‘With the level of creativity embedded in him, I thought Majek would be an international legend by now’ – Orits Wiliki
‘He is the greatest reggae artist Nigeria has ever known. Sad to see him like this’.
‘It’s a pity what Majek has gone through. If not for the drug addiction he would have been on another level’.
‘Majek, I love you die, you are too much man. Miss you.’
‘Ohh, majek, the rain maker, I remember his show in Owerri sports stadium 1988, it was exhilarating, love you man’.
‘See what drugs can do to you. He is in a very sorry state’.
These and many more ‘tributes’, coming from a cross section of Nigerians are not to be mistaken for condolences for a dead man, for Majekodunmi Fasheke, or Majek Fashek to many, is very much alive and well, although how well remains a subject of controversy, bearing in mind his ghost-like physical appearance and doubtful psychological state. Looking gaunt, dishevelled, unkempt and apparently under-fed, the musician, who achieved fame in the 80’s and 90’s with hits such as ‘send down the rain’, appears drought-stricken in more than one area of his life.

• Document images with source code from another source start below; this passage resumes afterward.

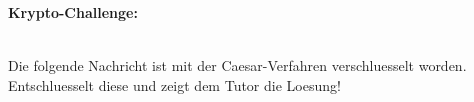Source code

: \documentclass[12pt,a4paper,oneside,ngerman]{scrbook}
\begin{document}
\noindent
\Large{\textbf{Krypto-Challenge: }}\normalsize 
\begin{description}
\item \hfill \\
Die folgende Nachricht ist mit der Caesar-Verfahren verschluesselt worden. Entschluesselt diese und zeigt dem Tutor die Loesung! \\

\item[Nachricht:] \cipher \hfill \\ \\
\item[Loesung:] \dotfill \\ \\
\\
\renewcommand{\arraystretch}{2}

\end{description}
\end{document}
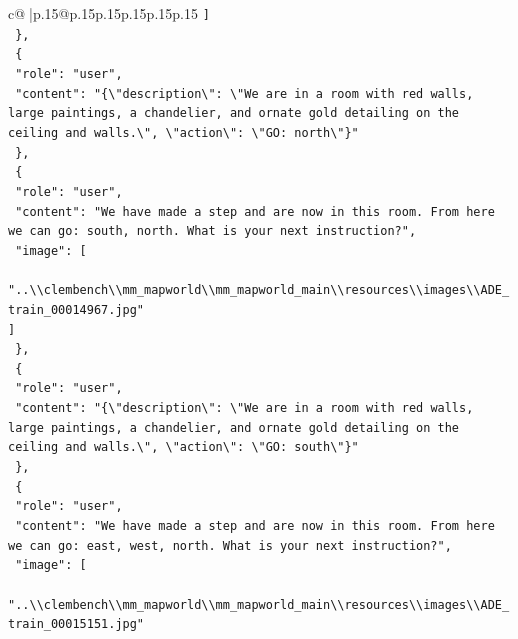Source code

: \documentclass{article}
\begin{document}
{\begin{supertabular}{c@{$\;$}|p{.15\linewidth}@{}p{.15\linewidth}p{.15\linewidth}p{.15\linewidth}p{.15\linewidth}p{.15\linewidth}}
{{{\texttt{    {]}} \\
\texttt{  \},} \\
\texttt{  \{} \\
\texttt{    "role": "user",} \\
\texttt{    "content": "\{\textbackslash{}"description\textbackslash{}": \textbackslash{}"We are in a room with red walls, large paintings, a chandelier, and ornate gold detailing on the ceiling and walls.\textbackslash{}", \textbackslash{}"action\textbackslash{}": \textbackslash{}"GO: north\textbackslash{}"\}"} \\
\texttt{  \},} \\
\texttt{  \{} \\
\texttt{    "role": "user",} \\
\texttt{    "content": "We have made a step and are now in this room. From here we can go: south, north. What is your next instruction?",} \\
\texttt{    "image": {[}} \\
\texttt{      "..\textbackslash{}\textbackslash{}clembench\textbackslash{}\textbackslash{}mm\_mapworld\textbackslash{}\textbackslash{}mm\_mapworld\_main\textbackslash{}\textbackslash{}resources\textbackslash{}\textbackslash{}images\textbackslash{}\textbackslash{}ADE\_train\_00014967.jpg"} \\
\texttt{    {]}} \\
\texttt{  \},} \\
\texttt{  \{} \\
\texttt{    "role": "user",} \\
\texttt{    "content": "\{\textbackslash{}"description\textbackslash{}": \textbackslash{}"We are in a room with red walls, large paintings, a chandelier, and ornate gold detailing on the ceiling and walls.\textbackslash{}", \textbackslash{}"action\textbackslash{}": \textbackslash{}"GO: south\textbackslash{}"\}"} \\
\texttt{  \},} \\
\texttt{  \{} \\
\texttt{    "role": "user",} \\
\texttt{    "content": "We have made a step and are now in this room. From here we can go: east, west, north. What is your next instruction?",} \\
\texttt{    "image": {[}} \\
\texttt{      "..\textbackslash{}\textbackslash{}clembench\textbackslash{}\textbackslash{}mm\_mapworld\textbackslash{}\textbackslash{}mm\_mapworld\_main\textbackslash{}\textbackslash{}resources\textbackslash{}\textbackslash{}images\textbackslash{}\textbackslash{}ADE\_train\_00015151.jpg"} \\
}}}
\end{supertabular}}
\end{document}
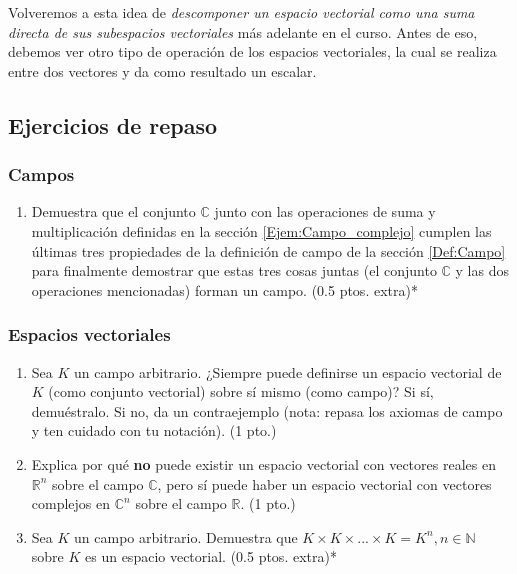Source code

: \documentclass[12pt]{article}
\begin{document}
Volveremos a esta idea de \emph{descomponer un espacio vectorial como una suma directa de sus subespacios vectoriales} más adelante en el curso. Antes de eso, debemos ver otro tipo de operación de los espacios vectoriales, la cual se realiza entre dos vectores y da como resultado un escalar.

\subsection{Ejercicios de repaso}

\subsubsection{Campos}

\begin{enumerate}
    \item Demuestra que el conjunto $\mathbb{C}$ junto con las operaciones de suma y multiplicación definidas en la sección \ref{Ejem:Campo_complejo} cumplen las últimas tres propiedades de la definición de campo de la sección \ref{Def:Campo} para finalmente demostrar que estas tres cosas juntas (el conjunto $\mathbb{C}$ y las dos operaciones mencionadas) forman un campo. (0.5 ptos. extra)*
\end{enumerate}

\subsubsection{Espacios vectoriales} \label{Ejer:Espacios_vectoriales}

\begin{enumerate}
    \item Sea $K$ un campo arbitrario. ¿Siempre puede definirse un espacio vectorial de $K$ (como conjunto vectorial) sobre sí mismo (como campo)? Si sí, demuéstralo. Si no, da un contraejemplo (nota: repasa los axiomas de campo y ten cuidado con tu notación). (1 pto.)
    \item Explica por qué \textbf{no} puede existir un espacio vectorial con vectores reales en $\mathbb{R}^n$ sobre el campo $\mathbb{C}$, pero sí puede haber un espacio vectorial con vectores complejos en $\mathbb{C}^n$ sobre el campo $\mathbb{R}$. (1 pto.)
    \item Sea $K$ un campo arbitrario. Demuestra que $K\times K\times ...\times K=K^n, n\in\mathbb{N}$ sobre $K$ es un espacio vectorial. (0.5 ptos. extra)*
\end{enumerate}
\end{document}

Majek Fashek, at one point, was arguably the biggest reggae export Nigeria had ever produced. Touted as a potential replacement for the late reggae legend Bob Marley during his burgeoning years, owing to similarities in voice pitch, Fashek achieved the rare distinction of being counted as one of the continents’ greatest musicians, a fact cemented by his 1991 signing with International music label, Interscope Records.
The label, which had big names on its list, including rap legend, 2pac Shakur, were probably swayed by his charismatic and high octane energy performances on his songs, and were instrumental in bringing him to the limelight, leading to him being featured on the famous David Letterman show the following year. 1992 also saw him release his internationally critically acclaimed break-out album ‘Spirit of Love’, which led many to assume that he was on the path to musical greatness.
However, the rain maker’s career dwindled almost irrecoverably by the mid to late 90’s owing to what some referred to as Fashek’s penchant for living life on the fast lane. Allegedly, the habitual use of ‘recreational drugs’ including alcohol, cocaine and heroin, led to his present state. Efforts to rehabilitate him, from the government of Edo state as well as public spirited individuals such as Charles Novia, didn’t succeed.
However, there are still efforts by some, especially friends, to revamp the musician’s career and rehabilitate him. Hopefully, Fashek may yet prove he still has one more trick up his sleeve to fan musical flickers to flames, before bowing out gracefully.